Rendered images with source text
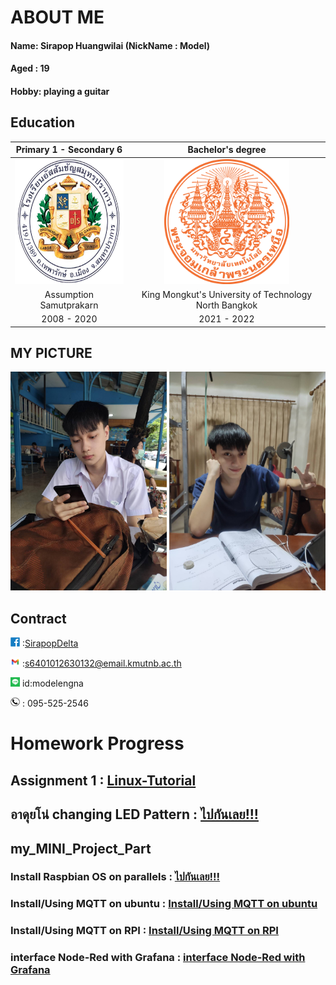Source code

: # ABOUT ME
#### Name: Sirapop Huangwilai (NickName : Model)

#### Aged : 19

#### Hobby: playing a guitar 

## Education

| Primary 1 - Secondary 6 | Bachelor's degree |
| :----: | :----: |
| <img src="/photo/Me/Logo_ACSP.png" alt="Cute_boy" width="200" height="200"/> | <img src="/photo/Me/Seal_of_KMUTNB.svg.png" alt="Cute_boy" width="200" height="200"/> |
| Assumption Samutprakarn | King Mongkut's University of Technology North Bangkok  |
| 2008 - 2020 | 2021 - 2022 |

## MY PICTURE

<p align = 'center'>
 <img src="89A5B02F-567A-47B1-BF45-5FD1DC1D20C3.jpeg" alt="Cute_boy" width="250" height="350"/>
 <img src="/photo/Me/IMG_4362.JPG" alt="V_boy" width="250" height="350"/>
</p>

## Contract

<img src="A117DF32-30E0-415A-84CF-3349E05971E1.png" alt="A117DF32-30E0-415A-84CF-3349E05971E1" width="15" height="15"/> :[SirapopDelta](https://web.facebook.com/profile.php?id=100017003479477) 

<img src="4704F764-39A7-46D6-A54A-572255CAF976.png" alt="4704F764-39A7-46D6-A54A-572255CAF976" width="15" height="15"/> :[s6401012630132@email.kmutnb.ac.th](mailto:s6401012630132@email.kmutnb.ac.th) 

<img src="AFCC47CB-ECF9-4EB5-B102-F4ABBCA49017.png" alt="line" width="15" height="15"/> id:modelengna 

<img src="F2C6F2CF-1D32-4B7C-8A96-694B54DA9E94.png" alt="Tel" width="15" height="15"/> : 095-525-2546 

# Homework Progress

## Assignment 1 : [Linux-Tutorial](https://sirapopmodel.github.io/linux_tutorial.html)
## อาดุยโน่ changing LED Pattern : [ไปกันเลย!!!](https://sirapopmodel.github.io/Arduino_LED.html)
## my_MINI_Project_Part
### Install Raspbian OS on parallels : [ไปกันเลย!!!](https://sirapopmodel.github.io/project/raspbian_parallels.html)
### Install/Using MQTT on ubuntu : [Install/Using MQTT on ubuntu](https://sirapopmodel.github.io/project/ubuntu_mqtt.html)
### Install/Using MQTT on RPI : [Install/Using MQTT on RPI](https://sirapopmodel.github.io/project/RPI_MQTT.html)
### interface Node-Red with Grafana : [interface Node-Red with Grafana](https://sirapopmodel.github.io/project/node-red_Grafan_Infrux.html)

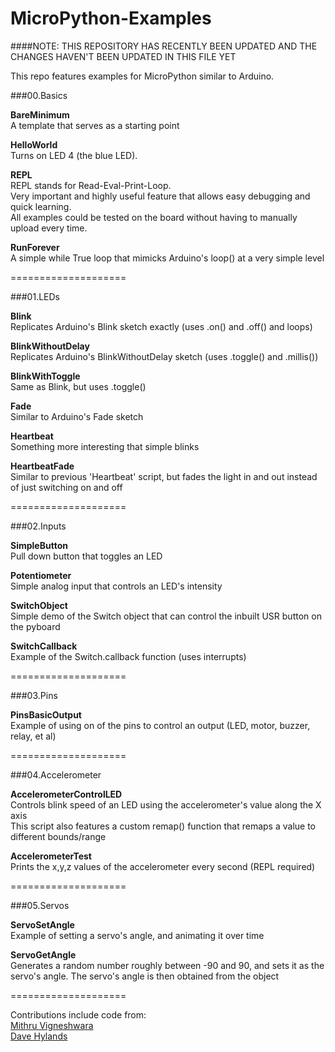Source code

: MicroPython-Examples
====================


####NOTE: THIS REPOSITORY HAS RECENTLY BEEN UPDATED AND THE CHANGES HAVEN'T BEEN UPDATED IN THIS FILE YET



This repo features examples for MicroPython similar to Arduino.

###00.Basics

__BareMinimum__  
A template that serves as a starting point

__HelloWorld__  
Turns on LED 4 (the blue LED).

__REPL__  
REPL stands for Read-Eval-Print-Loop.  
Very important and highly useful feature that allows easy debugging and quick learning.  
All examples could be tested on the board without having to manually upload every time. 

__RunForever__  
A simple while True loop that mimicks Arduino's loop() at a very simple level

====================
  
###01.LEDs

__Blink__  
Replicates Arduino's Blink sketch exactly (uses .on() and .off() and loops) 

__BlinkWithoutDelay__  
Replicates Arduino's BlinkWithoutDelay sketch (uses .toggle() and .millis())

__BlinkWithToggle__  
Same as Blink, but uses .toggle()

__Fade__  
Similar to Arduino's Fade sketch

__Heartbeat__  
Something more interesting that simple blinks 

__HeartbeatFade__  
Similar to previous 'Heartbeat' script, but fades the light in and out instead of just switching on and off  

====================

###02.Inputs

__SimpleButton__  
Pull down button that toggles an LED

__Potentiometer__  
Simple analog input that controls an LED's intensity

__SwitchObject__  
Simple demo of the Switch object that can control the inbuilt USR button on the pyboard

__SwitchCallback__  
Example of the Switch.callback function (uses interrupts)

====================

###03.Pins

__PinsBasicOutput__  
Example of using on of the pins to control an output (LED, motor, buzzer, relay, et al)

====================

###04.Accelerometer

__AccelerometerControlLED__  
Controls blink speed of an LED using the accelerometer's value along the X axis  
This script also features a custom remap() function that remaps a value to different bounds/range  

__AccelerometerTest__  
Prints the x,y,z values of the accelerometer every second (REPL required)  

====================

###05.Servos

__ServoSetAngle__  
Example of setting a servo's angle, and animating it over time

__ServoGetAngle__  
Generates a random number roughly between -90 and 90, and sets it as the servo's angle. The servo's angle is then obtained from the object

====================

Contributions include code from:  
[Mithru Vigneshwara](https://github.com/mithru/MicroPython-Examples/)  
[Dave Hylands](https://github.com/dhylands/upy-examples/)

- **Task statement**: Answer with one number only: how many lines above contain the word "features".

- **Result**: 2